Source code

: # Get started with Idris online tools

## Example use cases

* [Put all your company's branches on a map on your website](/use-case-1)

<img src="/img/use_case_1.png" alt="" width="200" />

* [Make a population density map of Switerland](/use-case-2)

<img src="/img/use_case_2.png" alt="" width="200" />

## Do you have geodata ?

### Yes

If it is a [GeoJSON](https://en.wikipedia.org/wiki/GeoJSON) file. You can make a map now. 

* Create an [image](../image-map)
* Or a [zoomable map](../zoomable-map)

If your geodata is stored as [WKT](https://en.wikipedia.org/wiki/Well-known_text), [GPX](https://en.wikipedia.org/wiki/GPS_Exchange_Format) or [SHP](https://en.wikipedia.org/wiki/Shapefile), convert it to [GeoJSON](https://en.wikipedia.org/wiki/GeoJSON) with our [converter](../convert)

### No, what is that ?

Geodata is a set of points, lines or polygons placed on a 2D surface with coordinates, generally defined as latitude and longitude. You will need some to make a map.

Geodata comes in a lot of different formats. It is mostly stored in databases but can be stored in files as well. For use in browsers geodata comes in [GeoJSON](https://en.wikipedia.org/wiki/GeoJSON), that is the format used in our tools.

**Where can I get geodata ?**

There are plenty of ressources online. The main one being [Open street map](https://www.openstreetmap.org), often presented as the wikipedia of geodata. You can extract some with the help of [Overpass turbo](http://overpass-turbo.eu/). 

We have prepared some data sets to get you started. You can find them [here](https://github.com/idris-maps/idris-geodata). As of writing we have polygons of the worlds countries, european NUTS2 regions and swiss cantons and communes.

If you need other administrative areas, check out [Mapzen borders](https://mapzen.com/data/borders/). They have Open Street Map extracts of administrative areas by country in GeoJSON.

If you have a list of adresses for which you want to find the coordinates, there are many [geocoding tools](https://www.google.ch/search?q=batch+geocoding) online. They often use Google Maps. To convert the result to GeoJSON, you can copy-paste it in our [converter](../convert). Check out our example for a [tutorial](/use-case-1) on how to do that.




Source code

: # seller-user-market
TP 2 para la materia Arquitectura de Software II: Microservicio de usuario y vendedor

● ● ● ● ●

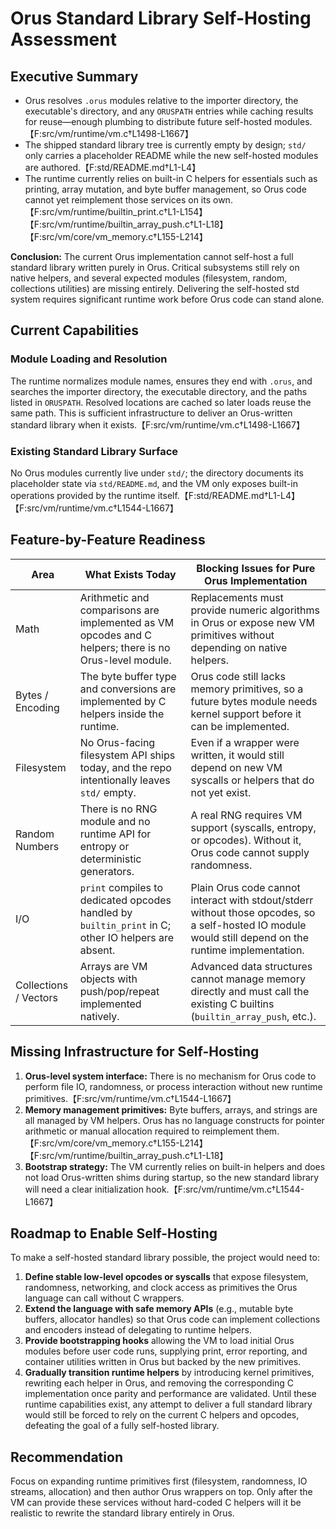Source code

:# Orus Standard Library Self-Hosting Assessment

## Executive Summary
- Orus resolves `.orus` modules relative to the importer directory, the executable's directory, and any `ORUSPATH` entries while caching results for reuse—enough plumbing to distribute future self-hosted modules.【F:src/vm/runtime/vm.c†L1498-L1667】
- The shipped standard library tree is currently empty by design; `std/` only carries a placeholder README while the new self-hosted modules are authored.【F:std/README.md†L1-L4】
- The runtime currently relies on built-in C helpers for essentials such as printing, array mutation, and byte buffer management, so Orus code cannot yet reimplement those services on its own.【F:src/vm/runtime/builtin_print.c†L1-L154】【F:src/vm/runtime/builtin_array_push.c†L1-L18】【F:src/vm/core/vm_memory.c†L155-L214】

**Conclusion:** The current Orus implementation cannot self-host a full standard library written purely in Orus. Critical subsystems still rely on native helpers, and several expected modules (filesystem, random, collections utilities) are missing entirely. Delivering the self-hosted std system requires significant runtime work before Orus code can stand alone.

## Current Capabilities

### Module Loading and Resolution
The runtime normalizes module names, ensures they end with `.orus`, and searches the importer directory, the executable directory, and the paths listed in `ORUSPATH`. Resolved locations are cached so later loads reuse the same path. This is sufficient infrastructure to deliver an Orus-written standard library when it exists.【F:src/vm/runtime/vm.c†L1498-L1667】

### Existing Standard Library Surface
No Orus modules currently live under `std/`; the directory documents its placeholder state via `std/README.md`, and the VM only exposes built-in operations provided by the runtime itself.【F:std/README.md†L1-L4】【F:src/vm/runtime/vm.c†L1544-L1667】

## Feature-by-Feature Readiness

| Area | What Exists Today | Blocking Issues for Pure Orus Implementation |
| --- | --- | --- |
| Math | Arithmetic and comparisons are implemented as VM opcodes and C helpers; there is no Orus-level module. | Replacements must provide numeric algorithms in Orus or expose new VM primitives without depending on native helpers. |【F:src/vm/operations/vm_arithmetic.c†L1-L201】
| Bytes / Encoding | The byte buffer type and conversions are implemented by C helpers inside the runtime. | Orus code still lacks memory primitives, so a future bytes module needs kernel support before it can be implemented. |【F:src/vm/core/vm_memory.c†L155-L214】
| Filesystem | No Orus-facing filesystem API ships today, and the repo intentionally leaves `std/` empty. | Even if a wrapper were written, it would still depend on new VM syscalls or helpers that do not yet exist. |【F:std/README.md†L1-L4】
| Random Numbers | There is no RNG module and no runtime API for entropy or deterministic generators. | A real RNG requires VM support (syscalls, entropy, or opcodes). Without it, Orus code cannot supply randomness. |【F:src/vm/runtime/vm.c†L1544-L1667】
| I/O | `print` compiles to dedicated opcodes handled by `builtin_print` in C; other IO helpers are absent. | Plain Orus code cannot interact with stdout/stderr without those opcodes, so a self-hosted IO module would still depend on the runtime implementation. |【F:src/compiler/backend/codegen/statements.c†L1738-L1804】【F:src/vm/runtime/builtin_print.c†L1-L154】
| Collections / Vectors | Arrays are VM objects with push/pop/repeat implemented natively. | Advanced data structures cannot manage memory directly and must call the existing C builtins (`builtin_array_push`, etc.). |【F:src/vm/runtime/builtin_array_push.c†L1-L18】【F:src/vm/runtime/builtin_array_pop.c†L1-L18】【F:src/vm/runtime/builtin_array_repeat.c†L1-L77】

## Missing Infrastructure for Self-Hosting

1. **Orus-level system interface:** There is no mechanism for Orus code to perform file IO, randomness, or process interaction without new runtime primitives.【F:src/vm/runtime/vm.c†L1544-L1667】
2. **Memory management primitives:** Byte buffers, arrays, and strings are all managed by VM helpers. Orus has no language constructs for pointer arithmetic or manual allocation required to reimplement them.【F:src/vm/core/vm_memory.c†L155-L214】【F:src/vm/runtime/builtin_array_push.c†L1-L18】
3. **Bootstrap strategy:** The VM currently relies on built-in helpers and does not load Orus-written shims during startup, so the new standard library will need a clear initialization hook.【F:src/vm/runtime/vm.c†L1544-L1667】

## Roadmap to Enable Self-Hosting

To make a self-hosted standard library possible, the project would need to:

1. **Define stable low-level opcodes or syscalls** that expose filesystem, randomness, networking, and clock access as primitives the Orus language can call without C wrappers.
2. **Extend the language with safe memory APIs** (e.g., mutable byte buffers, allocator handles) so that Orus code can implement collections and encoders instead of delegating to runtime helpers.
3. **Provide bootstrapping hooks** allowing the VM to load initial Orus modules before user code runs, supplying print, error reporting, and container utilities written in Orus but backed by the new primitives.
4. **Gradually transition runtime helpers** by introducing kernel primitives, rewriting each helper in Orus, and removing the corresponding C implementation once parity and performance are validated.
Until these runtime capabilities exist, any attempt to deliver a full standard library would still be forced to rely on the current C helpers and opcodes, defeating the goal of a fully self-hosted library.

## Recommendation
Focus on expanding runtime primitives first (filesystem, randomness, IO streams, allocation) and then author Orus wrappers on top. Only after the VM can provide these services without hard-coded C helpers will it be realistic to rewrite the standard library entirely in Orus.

● ● ● ● ●

§ **WHAT THE EXERCISE ASKS**:
Lines holding the word "full" should be copied from the entries above.

§ **SOLUTION TO THIS TASK**:
**Conclusion:** The current Orus implementation cannot self-host a full standard library written purely in Orus. Critical subsystems still rely on native helpers, and several expected modules (filesystem, random, collections utilities) are missing entirely. Delivering the self-hosted std system requires significant runtime work before Orus code can stand alone.
Until these runtime capabilities exist, any attempt to deliver a full standard library would still be forced to rely on the current C helpers and opcodes, defeating the goal of a fully self-hosted library.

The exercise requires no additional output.